- Instructions to follow:
Among the entries below, find each line holding "invitation" and return it.

- Study material:
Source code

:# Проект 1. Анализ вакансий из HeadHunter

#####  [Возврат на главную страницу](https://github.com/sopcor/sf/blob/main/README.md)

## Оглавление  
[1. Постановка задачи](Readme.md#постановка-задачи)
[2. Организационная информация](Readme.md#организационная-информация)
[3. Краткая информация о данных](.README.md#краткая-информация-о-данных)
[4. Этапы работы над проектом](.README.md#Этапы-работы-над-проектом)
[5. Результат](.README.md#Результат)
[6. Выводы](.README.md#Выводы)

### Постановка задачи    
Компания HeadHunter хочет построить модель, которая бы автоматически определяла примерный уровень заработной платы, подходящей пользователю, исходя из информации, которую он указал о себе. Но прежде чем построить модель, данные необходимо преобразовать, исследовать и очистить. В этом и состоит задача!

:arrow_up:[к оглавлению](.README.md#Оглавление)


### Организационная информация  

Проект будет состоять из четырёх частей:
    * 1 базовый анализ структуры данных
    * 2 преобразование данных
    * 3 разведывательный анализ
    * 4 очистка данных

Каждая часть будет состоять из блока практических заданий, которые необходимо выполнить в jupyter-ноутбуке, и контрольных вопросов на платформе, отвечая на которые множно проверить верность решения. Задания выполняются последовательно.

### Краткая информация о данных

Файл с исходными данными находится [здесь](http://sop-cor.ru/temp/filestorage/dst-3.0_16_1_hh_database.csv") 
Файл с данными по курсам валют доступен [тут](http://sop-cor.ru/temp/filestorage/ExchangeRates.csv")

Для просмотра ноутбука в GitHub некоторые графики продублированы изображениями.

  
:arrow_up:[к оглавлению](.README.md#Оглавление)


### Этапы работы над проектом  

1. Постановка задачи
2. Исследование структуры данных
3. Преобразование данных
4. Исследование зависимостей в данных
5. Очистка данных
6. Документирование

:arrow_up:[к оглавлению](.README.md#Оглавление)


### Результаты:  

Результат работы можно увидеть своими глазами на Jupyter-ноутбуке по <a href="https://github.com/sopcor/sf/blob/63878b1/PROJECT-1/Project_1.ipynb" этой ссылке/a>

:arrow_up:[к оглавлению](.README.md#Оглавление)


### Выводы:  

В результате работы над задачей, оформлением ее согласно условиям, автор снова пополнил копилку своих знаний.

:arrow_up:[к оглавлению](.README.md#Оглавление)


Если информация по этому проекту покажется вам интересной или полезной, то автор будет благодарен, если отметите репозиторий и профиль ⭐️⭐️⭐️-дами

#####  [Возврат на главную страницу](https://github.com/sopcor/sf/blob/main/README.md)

...

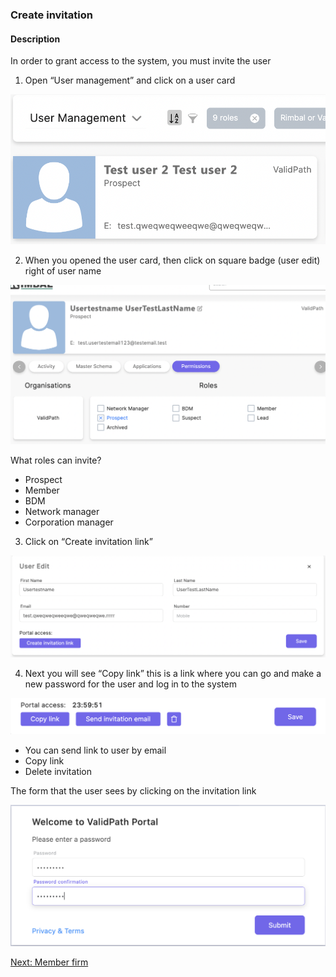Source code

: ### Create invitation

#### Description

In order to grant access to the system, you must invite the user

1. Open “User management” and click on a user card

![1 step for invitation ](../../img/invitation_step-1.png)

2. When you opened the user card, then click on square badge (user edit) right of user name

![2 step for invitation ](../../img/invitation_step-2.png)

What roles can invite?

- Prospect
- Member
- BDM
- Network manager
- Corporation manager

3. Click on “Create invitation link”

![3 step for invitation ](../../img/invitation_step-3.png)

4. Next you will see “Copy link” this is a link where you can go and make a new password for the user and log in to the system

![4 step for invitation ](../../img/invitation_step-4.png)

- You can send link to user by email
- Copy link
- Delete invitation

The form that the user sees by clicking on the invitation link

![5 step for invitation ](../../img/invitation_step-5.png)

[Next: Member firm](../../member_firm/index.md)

* * *

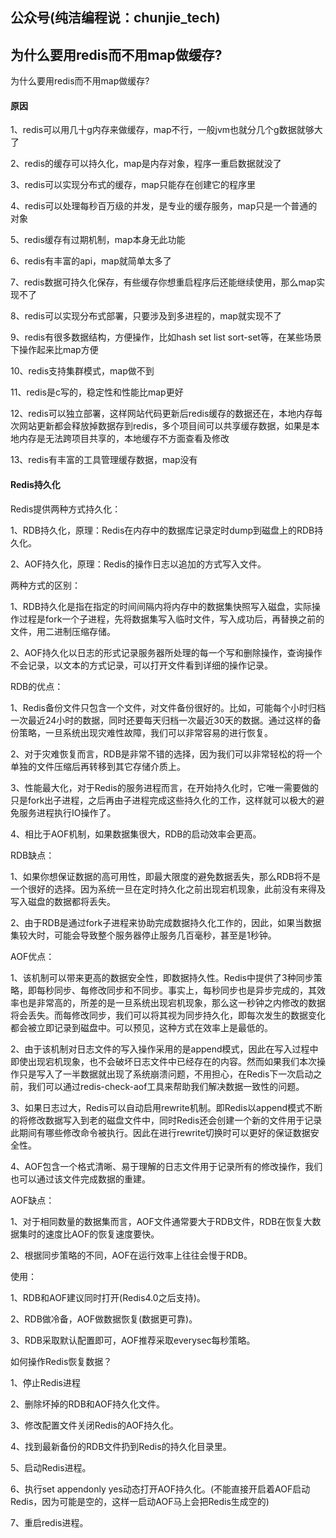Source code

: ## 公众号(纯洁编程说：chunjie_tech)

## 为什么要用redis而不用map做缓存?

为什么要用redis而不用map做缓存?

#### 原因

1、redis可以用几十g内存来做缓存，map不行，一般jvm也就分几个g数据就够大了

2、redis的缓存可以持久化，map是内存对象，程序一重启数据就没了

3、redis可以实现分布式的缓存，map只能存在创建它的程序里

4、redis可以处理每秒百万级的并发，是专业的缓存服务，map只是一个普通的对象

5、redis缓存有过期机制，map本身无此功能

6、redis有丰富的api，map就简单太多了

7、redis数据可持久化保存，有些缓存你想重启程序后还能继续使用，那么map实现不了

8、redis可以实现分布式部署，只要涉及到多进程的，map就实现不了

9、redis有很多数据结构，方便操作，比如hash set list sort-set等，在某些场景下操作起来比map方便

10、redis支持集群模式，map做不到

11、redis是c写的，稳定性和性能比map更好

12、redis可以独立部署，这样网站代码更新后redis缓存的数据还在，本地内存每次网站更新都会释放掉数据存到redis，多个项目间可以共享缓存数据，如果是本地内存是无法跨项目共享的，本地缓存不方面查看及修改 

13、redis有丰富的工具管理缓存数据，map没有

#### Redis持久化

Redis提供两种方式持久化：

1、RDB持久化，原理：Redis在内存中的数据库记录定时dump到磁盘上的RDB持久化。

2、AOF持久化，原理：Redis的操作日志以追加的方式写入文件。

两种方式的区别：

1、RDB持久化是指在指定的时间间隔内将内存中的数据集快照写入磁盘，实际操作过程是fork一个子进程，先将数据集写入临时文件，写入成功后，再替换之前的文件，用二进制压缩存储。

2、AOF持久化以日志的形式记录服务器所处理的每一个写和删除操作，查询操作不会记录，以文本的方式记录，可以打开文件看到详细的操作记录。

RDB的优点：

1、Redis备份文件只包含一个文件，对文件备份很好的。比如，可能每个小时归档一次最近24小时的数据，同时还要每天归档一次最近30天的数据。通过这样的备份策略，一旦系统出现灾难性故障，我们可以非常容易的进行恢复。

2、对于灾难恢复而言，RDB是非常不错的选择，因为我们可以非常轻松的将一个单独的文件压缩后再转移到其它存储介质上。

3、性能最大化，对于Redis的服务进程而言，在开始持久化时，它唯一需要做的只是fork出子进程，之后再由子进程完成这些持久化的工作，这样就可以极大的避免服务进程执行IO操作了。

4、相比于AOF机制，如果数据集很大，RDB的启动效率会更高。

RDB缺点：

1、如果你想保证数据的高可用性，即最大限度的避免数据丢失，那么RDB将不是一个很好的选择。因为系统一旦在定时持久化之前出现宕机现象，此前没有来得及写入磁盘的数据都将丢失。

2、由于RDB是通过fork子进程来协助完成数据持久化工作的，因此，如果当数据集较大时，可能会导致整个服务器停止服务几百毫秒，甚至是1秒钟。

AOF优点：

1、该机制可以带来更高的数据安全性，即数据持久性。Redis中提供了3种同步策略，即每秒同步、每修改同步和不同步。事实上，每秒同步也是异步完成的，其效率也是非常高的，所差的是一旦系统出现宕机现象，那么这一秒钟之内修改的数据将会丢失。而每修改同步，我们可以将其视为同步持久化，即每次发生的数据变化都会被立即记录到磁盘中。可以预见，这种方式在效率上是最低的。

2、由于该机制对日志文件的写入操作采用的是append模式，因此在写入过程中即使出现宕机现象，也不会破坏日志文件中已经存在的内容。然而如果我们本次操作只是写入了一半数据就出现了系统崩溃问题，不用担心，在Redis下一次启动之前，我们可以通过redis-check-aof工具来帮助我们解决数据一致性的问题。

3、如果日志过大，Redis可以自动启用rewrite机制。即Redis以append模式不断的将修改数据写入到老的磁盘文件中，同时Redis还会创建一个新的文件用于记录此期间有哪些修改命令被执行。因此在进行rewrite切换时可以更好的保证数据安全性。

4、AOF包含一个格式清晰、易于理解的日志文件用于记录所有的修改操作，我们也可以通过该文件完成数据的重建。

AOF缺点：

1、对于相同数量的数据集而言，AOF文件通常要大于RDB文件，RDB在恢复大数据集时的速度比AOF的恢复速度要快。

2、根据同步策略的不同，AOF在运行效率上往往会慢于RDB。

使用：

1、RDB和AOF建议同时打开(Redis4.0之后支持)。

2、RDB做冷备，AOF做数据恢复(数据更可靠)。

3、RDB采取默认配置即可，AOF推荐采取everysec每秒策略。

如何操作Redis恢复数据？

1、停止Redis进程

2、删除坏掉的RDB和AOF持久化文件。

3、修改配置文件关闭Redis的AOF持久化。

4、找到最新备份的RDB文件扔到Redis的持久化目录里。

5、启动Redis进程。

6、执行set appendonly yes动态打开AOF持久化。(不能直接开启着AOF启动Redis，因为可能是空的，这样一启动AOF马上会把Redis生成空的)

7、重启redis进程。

- The completed task:
: ### Create invitation
![1 step for invitation ](../../img/invitation_step-1.png)
![2 step for invitation ](../../img/invitation_step-2.png)
3. Click on “Create invitation link”
![3 step for invitation ](../../img/invitation_step-3.png)
![4 step for invitation ](../../img/invitation_step-4.png)
- Delete invitation
The form that the user sees by clicking on the invitation link
![5 step for invitation ](../../img/invitation_step-5.png)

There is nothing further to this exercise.